II Die menschliche Freiheit in der Heilsökonomie
1739 Freiheit
und Sünde. Die Freiheit des Menschen ist begrenzt und fehlbar. Der Mensch hat
sich tatsächlich verfehlt. Er hat freiwillig gesündigt. Indem er den
liebevollen Plan Gottes zurückwies, täuschte er sich selbst; er wurde zum
Sklaven der Sünde. Diese erste Entfremdung zog viele andere nach sich. Die
Geschichte der Menschheit zeugt von Anfang an von schlimmen Geschehnissen und
Unterdrückungen, die infolge eines Mißbrauchs der Freiheit aus dem Herzen des
Menschen hervorgingen.
1740
Bedrohungen der Freiheit. Die Freiheit gibt uns nicht das Recht, alles zu sagen
und alles zu tun. Es ist falsch zu behaupten, daß der Mensch, das Subjekt der
Freiheit ist, das „sich selbst genügt und als Ziel die Befriedigung seines
eigenen Interesses im Genuß der irdischen Güter hat" (CDF, Instr.

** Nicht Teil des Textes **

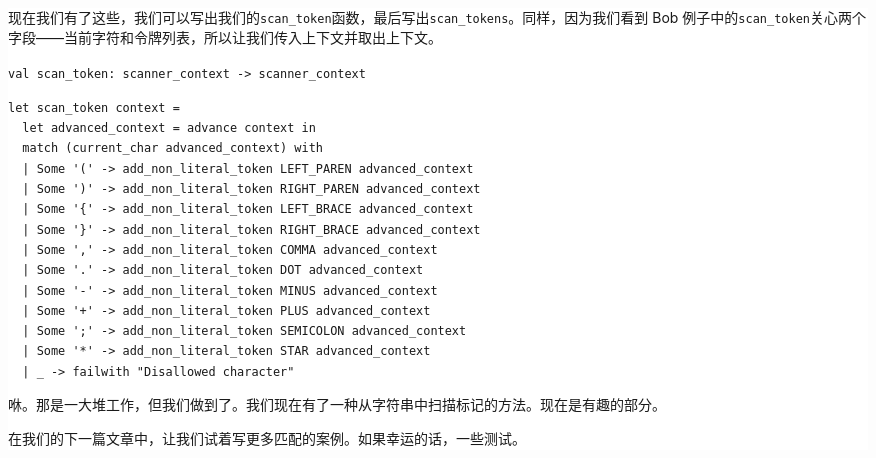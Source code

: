现在我们有了这些，我们可以写出我们的`scan_token`函数，最后写出`scan_tokens`。同样，因为我们看到 Bob 例子中的`scan_token`关心两个字段——当前字符和令牌列表，所以让我们传入上下文并取出上下文。

```
val scan_token: scanner_context -> scanner_context 
```

```
let scan_token context =
  let advanced_context = advance context in
  match (current_char advanced_context) with
  | Some '(' -> add_non_literal_token LEFT_PAREN advanced_context
  | Some ')' -> add_non_literal_token RIGHT_PAREN advanced_context
  | Some '{' -> add_non_literal_token LEFT_BRACE advanced_context
  | Some '}' -> add_non_literal_token RIGHT_BRACE advanced_context
  | Some ',' -> add_non_literal_token COMMA advanced_context
  | Some '.' -> add_non_literal_token DOT advanced_context
  | Some '-' -> add_non_literal_token MINUS advanced_context
  | Some '+' -> add_non_literal_token PLUS advanced_context
  | Some ';' -> add_non_literal_token SEMICOLON advanced_context
  | Some '*' -> add_non_literal_token STAR advanced_context
  | _ -> failwith "Disallowed character" 
```

咻。那是一大堆工作，但我们做到了。我们现在有了一种从字符串中扫描标记的方法。现在是有趣的部分。

在我们的下一篇文章中，让我们试着写更多匹配的案例。如果幸运的话，一些测试。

„Libertatis conscientia" 13). Die wirtschaftlichen und gesellschaftlichen,
politischen und kulturellen Voraussetzungen zu einer gerechten Ausübung der
Freiheit werden allzu oft verkannt oder verletzt. Solche Verblendung und
Ungerechtigkeit belasten das sittliche Leben und bringen Starke und Schwache in
Versuchung, gegen die Liebe zu sündigen. Wenn sich der Mensch vom sittlichen
Gesetz entfernt, beeinträchtigt er seine Freiheit, kettet sich an sich selbst,
zerreißt die Bande der Brüderlichkeit und lehnt sich gegen die göttliche
Wahrheit auf.
1741 Befreiung
und Heil. Durch sein glorreiches Kreuz hat Christus allen Menschen das Heil
erworben. Er hat sie von der Sünde befreit, die sie gefangen hielt. „Zur
Freiheit hat uns Christus befreit" (Gal 5, 1). In ihm haben wir teil an der
„Wahrheit", die frei macht (Joh 8,32). Uns wurde der Heilige Geist
geschenkt, und „wo der Geist des Herrn wirkt, da ist Freiheit" (2 Kor 3,
17), lehrt der hi. Paulus. Schon jetzt rühmen wir uns der „Freiheit und
Herrlichkeit der Kinder Gottes" (Röm 8,21).
1742 Freiheit
und Gnade. Die Gnade Christi beeinträchtigt unsere Freiheit keineswegs, falls
diese dem Sinn für das Wahre und Gute entspricht, den Gott in das Herz des
Menschen gelegt hat. Die christliche Erfahrung bezeugt vor allem im Gebet das
Gegenteil: Unsere innere Freiheit und unsere Standhaftigkeit in Prüfungen sowie
gegenüber dem Druck und den Zwängen der äußeren Welt nehmen in dem Maß zu, in
dem wir den Anregungen der Gnade folgen. Durch das Wirken der Gnade erzieht uns
der Heilige Geist zur geistigen Freiheit, um uns zu freien Mitarbeitern seines
Werkes in Kirche und Welt zu machen.
„Allmächtiger
und barmherziger Gott, ... Halte von uns fern, was uns gefährdet, und nimm weg,
was uns an Seele und Leib bedrückt, damit wir freien Herzens deinen Willen
tun" (MR, Tagesgebet vom 32. Sonntag).